# Exercise inputs
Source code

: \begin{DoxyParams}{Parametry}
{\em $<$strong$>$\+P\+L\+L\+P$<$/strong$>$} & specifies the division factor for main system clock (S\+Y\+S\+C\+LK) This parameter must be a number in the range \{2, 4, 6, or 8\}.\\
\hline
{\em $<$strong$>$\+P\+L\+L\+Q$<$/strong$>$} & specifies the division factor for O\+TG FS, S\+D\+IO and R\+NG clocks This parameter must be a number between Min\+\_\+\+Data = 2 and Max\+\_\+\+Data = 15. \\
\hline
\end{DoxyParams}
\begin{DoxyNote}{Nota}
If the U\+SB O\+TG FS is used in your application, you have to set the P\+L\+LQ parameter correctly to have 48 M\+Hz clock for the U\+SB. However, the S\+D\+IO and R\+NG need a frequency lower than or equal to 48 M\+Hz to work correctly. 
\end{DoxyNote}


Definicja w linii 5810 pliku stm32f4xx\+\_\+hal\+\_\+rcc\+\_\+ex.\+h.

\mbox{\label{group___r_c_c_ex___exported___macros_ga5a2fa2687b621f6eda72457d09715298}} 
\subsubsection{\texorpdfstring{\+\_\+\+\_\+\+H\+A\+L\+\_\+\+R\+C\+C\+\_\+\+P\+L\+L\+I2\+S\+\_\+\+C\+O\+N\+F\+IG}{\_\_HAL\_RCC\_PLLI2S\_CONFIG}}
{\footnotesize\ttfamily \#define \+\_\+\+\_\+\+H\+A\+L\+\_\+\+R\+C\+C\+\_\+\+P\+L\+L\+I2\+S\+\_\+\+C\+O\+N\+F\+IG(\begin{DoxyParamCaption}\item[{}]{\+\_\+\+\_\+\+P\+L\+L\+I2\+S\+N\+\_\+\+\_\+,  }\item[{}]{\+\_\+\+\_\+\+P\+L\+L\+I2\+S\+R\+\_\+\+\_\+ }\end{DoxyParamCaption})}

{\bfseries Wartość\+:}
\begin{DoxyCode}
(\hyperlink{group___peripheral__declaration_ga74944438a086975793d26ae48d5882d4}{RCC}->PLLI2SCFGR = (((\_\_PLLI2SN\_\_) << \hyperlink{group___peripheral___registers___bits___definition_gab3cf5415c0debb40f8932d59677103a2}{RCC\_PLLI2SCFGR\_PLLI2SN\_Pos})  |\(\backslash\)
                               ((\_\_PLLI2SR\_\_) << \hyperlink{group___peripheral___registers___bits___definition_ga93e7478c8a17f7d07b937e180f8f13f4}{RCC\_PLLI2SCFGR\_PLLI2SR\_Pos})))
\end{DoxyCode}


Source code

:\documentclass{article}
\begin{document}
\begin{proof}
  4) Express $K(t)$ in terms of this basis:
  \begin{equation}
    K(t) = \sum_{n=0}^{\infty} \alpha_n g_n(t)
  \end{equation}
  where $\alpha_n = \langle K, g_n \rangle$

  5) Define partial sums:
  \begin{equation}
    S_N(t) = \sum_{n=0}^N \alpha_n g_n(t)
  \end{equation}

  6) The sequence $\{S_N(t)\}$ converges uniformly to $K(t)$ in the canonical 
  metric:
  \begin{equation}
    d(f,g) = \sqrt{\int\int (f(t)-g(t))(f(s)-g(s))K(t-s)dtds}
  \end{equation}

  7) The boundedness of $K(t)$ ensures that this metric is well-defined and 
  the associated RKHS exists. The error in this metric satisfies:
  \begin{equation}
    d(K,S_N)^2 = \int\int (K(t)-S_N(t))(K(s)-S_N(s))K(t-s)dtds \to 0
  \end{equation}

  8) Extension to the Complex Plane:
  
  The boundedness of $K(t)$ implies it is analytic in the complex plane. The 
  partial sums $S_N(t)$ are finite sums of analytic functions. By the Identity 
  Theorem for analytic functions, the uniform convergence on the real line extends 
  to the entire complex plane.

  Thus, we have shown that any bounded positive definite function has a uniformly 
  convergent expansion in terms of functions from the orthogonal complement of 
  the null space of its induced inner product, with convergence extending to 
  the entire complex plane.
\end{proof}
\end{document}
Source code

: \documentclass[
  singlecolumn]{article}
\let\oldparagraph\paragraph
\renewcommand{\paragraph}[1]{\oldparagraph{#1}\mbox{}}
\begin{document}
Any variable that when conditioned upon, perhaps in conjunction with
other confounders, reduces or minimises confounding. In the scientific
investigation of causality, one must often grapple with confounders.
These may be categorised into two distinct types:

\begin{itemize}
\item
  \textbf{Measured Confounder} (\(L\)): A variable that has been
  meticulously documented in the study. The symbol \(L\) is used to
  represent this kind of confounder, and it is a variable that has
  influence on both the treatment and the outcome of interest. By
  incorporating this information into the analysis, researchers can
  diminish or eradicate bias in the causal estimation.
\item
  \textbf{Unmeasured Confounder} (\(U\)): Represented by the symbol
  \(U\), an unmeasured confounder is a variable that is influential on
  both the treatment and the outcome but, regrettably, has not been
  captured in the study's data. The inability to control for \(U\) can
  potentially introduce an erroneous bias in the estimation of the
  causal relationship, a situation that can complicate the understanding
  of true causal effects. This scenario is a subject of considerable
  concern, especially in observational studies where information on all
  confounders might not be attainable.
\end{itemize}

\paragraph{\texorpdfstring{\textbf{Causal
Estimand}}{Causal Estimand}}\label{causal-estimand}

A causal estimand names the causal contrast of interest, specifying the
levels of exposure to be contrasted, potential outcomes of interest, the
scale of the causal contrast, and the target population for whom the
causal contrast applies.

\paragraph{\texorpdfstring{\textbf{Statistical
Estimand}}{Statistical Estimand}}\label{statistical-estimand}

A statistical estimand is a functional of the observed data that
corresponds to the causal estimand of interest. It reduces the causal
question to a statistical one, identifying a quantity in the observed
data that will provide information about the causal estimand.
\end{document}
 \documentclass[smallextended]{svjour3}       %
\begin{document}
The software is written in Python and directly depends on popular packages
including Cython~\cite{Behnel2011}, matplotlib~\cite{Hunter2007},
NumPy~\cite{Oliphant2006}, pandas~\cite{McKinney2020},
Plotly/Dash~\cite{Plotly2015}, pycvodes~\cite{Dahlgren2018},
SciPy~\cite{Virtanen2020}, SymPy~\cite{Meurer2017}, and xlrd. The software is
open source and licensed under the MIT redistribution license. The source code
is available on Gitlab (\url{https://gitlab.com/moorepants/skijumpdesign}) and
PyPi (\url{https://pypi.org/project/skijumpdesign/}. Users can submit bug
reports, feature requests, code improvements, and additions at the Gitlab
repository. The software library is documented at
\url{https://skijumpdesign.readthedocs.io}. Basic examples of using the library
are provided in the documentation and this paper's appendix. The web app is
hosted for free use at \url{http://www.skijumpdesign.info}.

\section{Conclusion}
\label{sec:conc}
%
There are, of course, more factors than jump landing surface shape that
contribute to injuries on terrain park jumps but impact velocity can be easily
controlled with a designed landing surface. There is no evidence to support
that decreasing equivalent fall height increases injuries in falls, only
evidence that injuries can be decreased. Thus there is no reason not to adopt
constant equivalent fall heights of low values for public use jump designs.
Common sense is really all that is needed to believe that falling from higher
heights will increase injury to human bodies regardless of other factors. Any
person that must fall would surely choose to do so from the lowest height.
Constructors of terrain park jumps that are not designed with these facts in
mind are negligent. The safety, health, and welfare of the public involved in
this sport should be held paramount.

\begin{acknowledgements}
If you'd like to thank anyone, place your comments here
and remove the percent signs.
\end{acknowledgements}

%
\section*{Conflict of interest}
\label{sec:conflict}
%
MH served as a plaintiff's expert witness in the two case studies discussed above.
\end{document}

# Task brief
Take the records above and write each one out again exactly.

# Result of this task
Source code

: \begin{DoxyParams}{Parametry}
{\em $<$strong$>$\+P\+L\+L\+P$<$/strong$>$} & specifies the division factor for main system clock (S\+Y\+S\+C\+LK) This parameter must be a number in the range \{2, 4, 6, or 8\}.\\
\hline
{\em $<$strong$>$\+P\+L\+L\+Q$<$/strong$>$} & specifies the division factor for O\+TG FS, S\+D\+IO and R\+NG clocks This parameter must be a number between Min\+\_\+\+Data = 2 and Max\+\_\+\+Data = 15. \\
\hline
\end{DoxyParams}
\begin{DoxyNote}{Nota}
If the U\+SB O\+TG FS is used in your application, you have to set the P\+L\+LQ parameter correctly to have 48 M\+Hz clock for the U\+SB. However, the S\+D\+IO and R\+NG need a frequency lower than or equal to 48 M\+Hz to work correctly. 
\end{DoxyNote}


Definicja w linii 5810 pliku stm32f4xx\+\_\+hal\+\_\+rcc\+\_\+ex.\+h.

\mbox{\label{group___r_c_c_ex___exported___macros_ga5a2fa2687b621f6eda72457d09715298}} 
\subsubsection{\texorpdfstring{\+\_\+\+\_\+\+H\+A\+L\+\_\+\+R\+C\+C\+\_\+\+P\+L\+L\+I2\+S\+\_\+\+C\+O\+N\+F\+IG}{\_\_HAL\_RCC\_PLLI2S\_CONFIG}}
{\footnotesize\ttfamily \#define \+\_\+\+\_\+\+H\+A\+L\+\_\+\+R\+C\+C\+\_\+\+P\+L\+L\+I2\+S\+\_\+\+C\+O\+N\+F\+IG(\begin{DoxyParamCaption}\item[{}]{\+\_\+\+\_\+\+P\+L\+L\+I2\+S\+N\+\_\+\+\_\+,  }\item[{}]{\+\_\+\+\_\+\+P\+L\+L\+I2\+S\+R\+\_\+\+\_\+ }\end{DoxyParamCaption})}

{\bfseries Wartość\+:}
\begin{DoxyCode}
(\hyperlink{group___peripheral__declaration_ga74944438a086975793d26ae48d5882d4}{RCC}->PLLI2SCFGR = (((\_\_PLLI2SN\_\_) << \hyperlink{group___peripheral___registers___bits___definition_gab3cf5415c0debb40f8932d59677103a2}{RCC\_PLLI2SCFGR\_PLLI2SN\_Pos})  |\(\backslash\)
                               ((\_\_PLLI2SR\_\_) << \hyperlink{group___peripheral___registers___bits___definition_ga93e7478c8a17f7d07b937e180f8f13f4}{RCC\_PLLI2SCFGR\_PLLI2SR\_Pos})))
\end{DoxyCode}


Source code

:\documentclass{article}
\begin{document}
\begin{proof}
  4) Express $K(t)$ in terms of this basis:
  \begin{equation}
    K(t) = \sum_{n=0}^{\infty} \alpha_n g_n(t)
  \end{equation}
  where $\alpha_n = \langle K, g_n \rangle$

  5) Define partial sums:
  \begin{equation}
    S_N(t) = \sum_{n=0}^N \alpha_n g_n(t)
  \end{equation}

  6) The sequence $\{S_N(t)\}$ converges uniformly to $K(t)$ in the canonical 
  metric:
  \begin{equation}
    d(f,g) = \sqrt{\int\int (f(t)-g(t))(f(s)-g(s))K(t-s)dtds}
  \end{equation}

  7) The boundedness of $K(t)$ ensures that this metric is well-defined and 
  the associated RKHS exists. The error in this metric satisfies:
  \begin{equation}
    d(K,S_N)^2 = \int\int (K(t)-S_N(t))(K(s)-S_N(s))K(t-s)dtds \to 0
  \end{equation}

  8) Extension to the Complex Plane:
  
  The boundedness of $K(t)$ implies it is analytic in the complex plane. The 
  partial sums $S_N(t)$ are finite sums of analytic functions. By the Identity 
  Theorem for analytic functions, the uniform convergence on the real line extends 
  to the entire complex plane.

  Thus, we have shown that any bounded positive definite function has a uniformly 
  convergent expansion in terms of functions from the orthogonal complement of 
  the null space of its induced inner product, with convergence extending to 
  the entire complex plane.
\end{proof}
\end{document}
Source code

: \documentclass[
  singlecolumn]{article}
\let\oldparagraph\paragraph
\renewcommand{\paragraph}[1]{\oldparagraph{#1}\mbox{}}
\begin{document}
Any variable that when conditioned upon, perhaps in conjunction with
other confounders, reduces or minimises confounding. In the scientific
investigation of causality, one must often grapple with confounders.
These may be categorised into two distinct types:

\begin{itemize}
\item
  \textbf{Measured Confounder} (\(L\)): A variable that has been
  meticulously documented in the study. The symbol \(L\) is used to
  represent this kind of confounder, and it is a variable that has
  influence on both the treatment and the outcome of interest. By
  incorporating this information into the analysis, researchers can
  diminish or eradicate bias in the causal estimation.
\item
  \textbf{Unmeasured Confounder} (\(U\)): Represented by the symbol
  \(U\), an unmeasured confounder is a variable that is influential on
  both the treatment and the outcome but, regrettably, has not been
  captured in the study's data. The inability to control for \(U\) can
  potentially introduce an erroneous bias in the estimation of the
  causal relationship, a situation that can complicate the understanding
  of true causal effects. This scenario is a subject of considerable
  concern, especially in observational studies where information on all
  confounders might not be attainable.
\end{itemize}

\paragraph{\texorpdfstring{\textbf{Causal
Estimand}}{Causal Estimand}}\label{causal-estimand}

A causal estimand names the causal contrast of interest, specifying the
levels of exposure to be contrasted, potential outcomes of interest, the
scale of the causal contrast, and the target population for whom the
causal contrast applies.

\paragraph{\texorpdfstring{\textbf{Statistical
Estimand}}{Statistical Estimand}}\label{statistical-estimand}

A statistical estimand is a functional of the observed data that
corresponds to the causal estimand of interest. It reduces the causal
question to a statistical one, identifying a quantity in the observed
data that will provide information about the causal estimand.
\end{document}
 \documentclass[smallextended]{svjour3}       %
\begin{document}
The software is written in Python and directly depends on popular packages
including Cython~\cite{Behnel2011}, matplotlib~\cite{Hunter2007},
NumPy~\cite{Oliphant2006}, pandas~\cite{McKinney2020},
Plotly/Dash~\cite{Plotly2015}, pycvodes~\cite{Dahlgren2018},
SciPy~\cite{Virtanen2020}, SymPy~\cite{Meurer2017}, and xlrd. The software is
open source and licensed under the MIT redistribution license. The source code
is available on Gitlab (\url{https://gitlab.com/moorepants/skijumpdesign}) and
PyPi (\url{https://pypi.org/project/skijumpdesign/}. Users can submit bug
reports, feature requests, code improvements, and additions at the Gitlab
repository. The software library is documented at
\url{https://skijumpdesign.readthedocs.io}. Basic examples of using the library
are provided in the documentation and this paper's appendix. The web app is
hosted for free use at \url{http://www.skijumpdesign.info}.

\section{Conclusion}
\label{sec:conc}
%
There are, of course, more factors than jump landing surface shape that
contribute to injuries on terrain park jumps but impact velocity can be easily
controlled with a designed landing surface. There is no evidence to support
that decreasing equivalent fall height increases injuries in falls, only
evidence that injuries can be decreased. Thus there is no reason not to adopt
constant equivalent fall heights of low values for public use jump designs.
Common sense is really all that is needed to believe that falling from higher
heights will increase injury to human bodies regardless of other factors. Any
person that must fall would surely choose to do so from the lowest height.
Constructors of terrain park jumps that are not designed with these facts in
mind are negligent. The safety, health, and welfare of the public involved in
this sport should be held paramount.

\begin{acknowledgements}
If you'd like to thank anyone, place your comments here
and remove the percent signs.
\end{acknowledgements}

%
\section*{Conflict of interest}
\label{sec:conflict}
%
MH served as a plaintiff's expert witness in the two case studies discussed above.
\end{document}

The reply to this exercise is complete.